18歳で高校卒業と同時にこの街へやってきたが、
持ち金も限られているため、計画通りスナックでバイトをすることにした。

化粧も不得意で、童顔中の童顔の私は、華やかな世界では役立たずのようでなかなか雇ってもらえなかった。
面接を受けたところからの紹介で、なんとか一軒のスナックにひろってもらった。

ひたすら酒を飲み、酔っぱらいの相手をする中、アフターで別のスナックに連れていってもらった。
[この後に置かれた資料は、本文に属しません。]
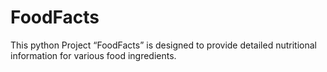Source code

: # FoodFacts
This python Project “FoodFacts” is designed to provide detailed nutritional information for various food ingredients. 
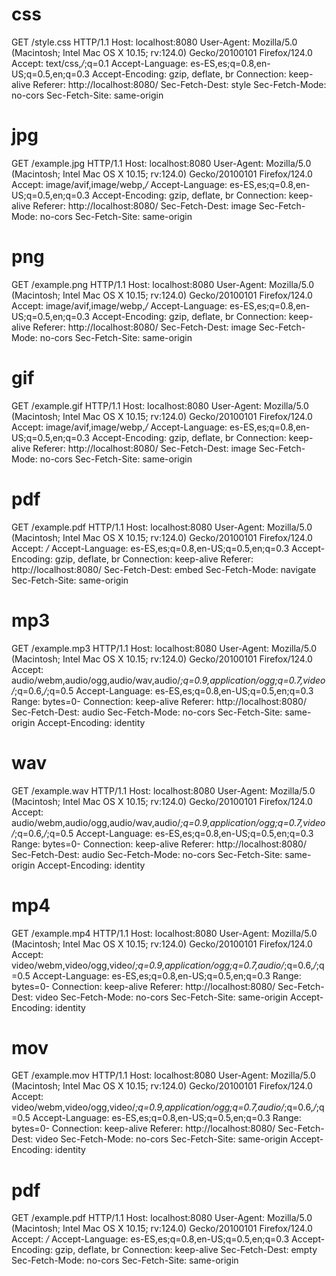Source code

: # css

GET /style.css HTTP/1.1
Host: localhost:8080
User-Agent: Mozilla/5.0 (Macintosh; Intel Mac OS X 10.15; rv:124.0) Gecko/20100101 Firefox/124.0
Accept: text/css,*/*;q=0.1
Accept-Language: es-ES,es;q=0.8,en-US;q=0.5,en;q=0.3
Accept-Encoding: gzip, deflate, br
Connection: keep-alive
Referer: http://localhost:8080/
Sec-Fetch-Dest: style
Sec-Fetch-Mode: no-cors
Sec-Fetch-Site: same-origin

# jpg

GET /example.jpg HTTP/1.1
Host: localhost:8080
User-Agent: Mozilla/5.0 (Macintosh; Intel Mac OS X 10.15; rv:124.0) Gecko/20100101 Firefox/124.0
Accept: image/avif,image/webp,*/*
Accept-Language: es-ES,es;q=0.8,en-US;q=0.5,en;q=0.3
Accept-Encoding: gzip, deflate, br
Connection: keep-alive
Referer: http://localhost:8080/
Sec-Fetch-Dest: image
Sec-Fetch-Mode: no-cors
Sec-Fetch-Site: same-origin

# png

GET /example.png HTTP/1.1
Host: localhost:8080
User-Agent: Mozilla/5.0 (Macintosh; Intel Mac OS X 10.15; rv:124.0) Gecko/20100101 Firefox/124.0
Accept: image/avif,image/webp,*/*
Accept-Language: es-ES,es;q=0.8,en-US;q=0.5,en;q=0.3
Accept-Encoding: gzip, deflate, br
Connection: keep-alive
Referer: http://localhost:8080/
Sec-Fetch-Dest: image
Sec-Fetch-Mode: no-cors
Sec-Fetch-Site: same-origin

# gif

GET /example.gif HTTP/1.1
Host: localhost:8080
User-Agent: Mozilla/5.0 (Macintosh; Intel Mac OS X 10.15; rv:124.0) Gecko/20100101 Firefox/124.0
Accept: image/avif,image/webp,*/*
Accept-Language: es-ES,es;q=0.8,en-US;q=0.5,en;q=0.3
Accept-Encoding: gzip, deflate, br
Connection: keep-alive
Referer: http://localhost:8080/
Sec-Fetch-Dest: image
Sec-Fetch-Mode: no-cors
Sec-Fetch-Site: same-origin

# pdf

GET /example.pdf HTTP/1.1
Host: localhost:8080
User-Agent: Mozilla/5.0 (Macintosh; Intel Mac OS X 10.15; rv:124.0) Gecko/20100101 Firefox/124.0
Accept: */*
Accept-Language: es-ES,es;q=0.8,en-US;q=0.5,en;q=0.3
Accept-Encoding: gzip, deflate, br
Connection: keep-alive
Referer: http://localhost:8080/
Sec-Fetch-Dest: embed
Sec-Fetch-Mode: navigate
Sec-Fetch-Site: same-origin

# mp3

GET /example.mp3 HTTP/1.1
Host: localhost:8080
User-Agent: Mozilla/5.0 (Macintosh; Intel Mac OS X 10.15; rv:124.0) Gecko/20100101 Firefox/124.0
Accept: audio/webm,audio/ogg,audio/wav,audio/*;q=0.9,application/ogg;q=0.7,video/*;q=0.6,*/*;q=0.5
Accept-Language: es-ES,es;q=0.8,en-US;q=0.5,en;q=0.3
Range: bytes=0-
Connection: keep-alive
Referer: http://localhost:8080/
Sec-Fetch-Dest: audio
Sec-Fetch-Mode: no-cors
Sec-Fetch-Site: same-origin
Accept-Encoding: identity

# wav

GET /example.wav HTTP/1.1
Host: localhost:8080
User-Agent: Mozilla/5.0 (Macintosh; Intel Mac OS X 10.15; rv:124.0) Gecko/20100101 Firefox/124.0
Accept: audio/webm,audio/ogg,audio/wav,audio/*;q=0.9,application/ogg;q=0.7,video/*;q=0.6,*/*;q=0.5
Accept-Language: es-ES,es;q=0.8,en-US;q=0.5,en;q=0.3
Range: bytes=0-
Connection: keep-alive
Referer: http://localhost:8080/
Sec-Fetch-Dest: audio
Sec-Fetch-Mode: no-cors
Sec-Fetch-Site: same-origin
Accept-Encoding: identity

# mp4

GET /example.mp4 HTTP/1.1
Host: localhost:8080
User-Agent: Mozilla/5.0 (Macintosh; Intel Mac OS X 10.15; rv:124.0) Gecko/20100101 Firefox/124.0
Accept: video/webm,video/ogg,video/*;q=0.9,application/ogg;q=0.7,audio/*;q=0.6,*/*;q=0.5
Accept-Language: es-ES,es;q=0.8,en-US;q=0.5,en;q=0.3
Range: bytes=0-
Connection: keep-alive
Referer: http://localhost:8080/
Sec-Fetch-Dest: video
Sec-Fetch-Mode: no-cors
Sec-Fetch-Site: same-origin
Accept-Encoding: identity

# mov

GET /example.mov HTTP/1.1
Host: localhost:8080
User-Agent: Mozilla/5.0 (Macintosh; Intel Mac OS X 10.15; rv:124.0) Gecko/20100101 Firefox/124.0
Accept: video/webm,video/ogg,video/*;q=0.9,application/ogg;q=0.7,audio/*;q=0.6,*/*;q=0.5
Accept-Language: es-ES,es;q=0.8,en-US;q=0.5,en;q=0.3
Range: bytes=0-
Connection: keep-alive
Referer: http://localhost:8080/
Sec-Fetch-Dest: video
Sec-Fetch-Mode: no-cors
Sec-Fetch-Site: same-origin
Accept-Encoding: identity

# pdf 

GET /example.pdf HTTP/1.1
Host: localhost:8080
User-Agent: Mozilla/5.0 (Macintosh; Intel Mac OS X 10.15; rv:124.0) Gecko/20100101 Firefox/124.0
Accept: */*
Accept-Language: es-ES,es;q=0.8,en-US;q=0.5,en;q=0.3
Accept-Encoding: gzip, deflate, br
Connection: keep-alive
Sec-Fetch-Dest: empty
Sec-Fetch-Mode: no-cors
Sec-Fetch-Site: same-origin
お通しで出てきたのはピーマンのピーナツ和えなど3品。
どれも手作りで体にやさしそうな食材が入っている。

自分の親から最後に与えられた食べ物が、いったいなんだったのか、
さっぱり覚えていないし、
ずっと以前に料理下手の母がにぎってくれたオニギリは塩辛かったことしかわからない。

私の食事の記憶は、高校の注文弁当、バイト先で食べたジャンクフード。
そして認知症になる前の祖母から提供された、あたたかな手料理。

お通しによって久しぶりに祖母の味が思い起こされ、恋しくなった。
それと同時に試練が与えられた。

「ピーマン食べられないの?食べてみなさい。」

苦手なものを食べるように言われたことは、
これまで生きてきて一度もない。
嫌いだというと、祖母も提供しなかったし、
一人だと嫌いなものを栄養があるからといって選ぶこともない。

ママの笑顔に折れてひとくちパクッ。

「おいしい!!」
ピーマンってこんなにおいしいんだ。

それ以降、たびたびそのママのもとを訪れ、ナスも見事克服した。

そして私は、食べることの楽しさを覚えた。
空腹を満たすためだけの食事ではない。
誰かと一緒に楽しく食事をし、生きるために必要な栄養をとる。

食事がこんなにすばらしいものだなんて!!


看護師になると、やはり健康の秘訣は食事・運動・休息のバランスが大切だと意識せざるを得ない。
そしてそれを自分以外の誰かにも、つい押し付けたくなり、
今日も子どもに「どうやってピーマンを食べさせようか」と企んでいる。

ナスもそう。

この嫌いなものシリーズは私を悩ませる。

独特の苦み、渋みは、子どもにとってハードルが高いことは理解している。

私も18歳までピーマン、ナスは口に入れるのが苦痛だったし、
おあいこなんだけど、
「ビタミンが豊富だから、風邪を引かない」だとか
「おなかの調子を整えてくれるから元気になる」とか
いって、なんとかその腹におさめてくれないか、と願う。

そして茶碗にこびりついたご飯つぶたちを、スプーンで丁寧に寄せ集め、
「もったいない、こんなに残ってるよ!」
「もったいないお化けがでるよ!」
なんて、けしかけたりする。

ママ、私もママになれているかな?
あのときは、どうもありがとう。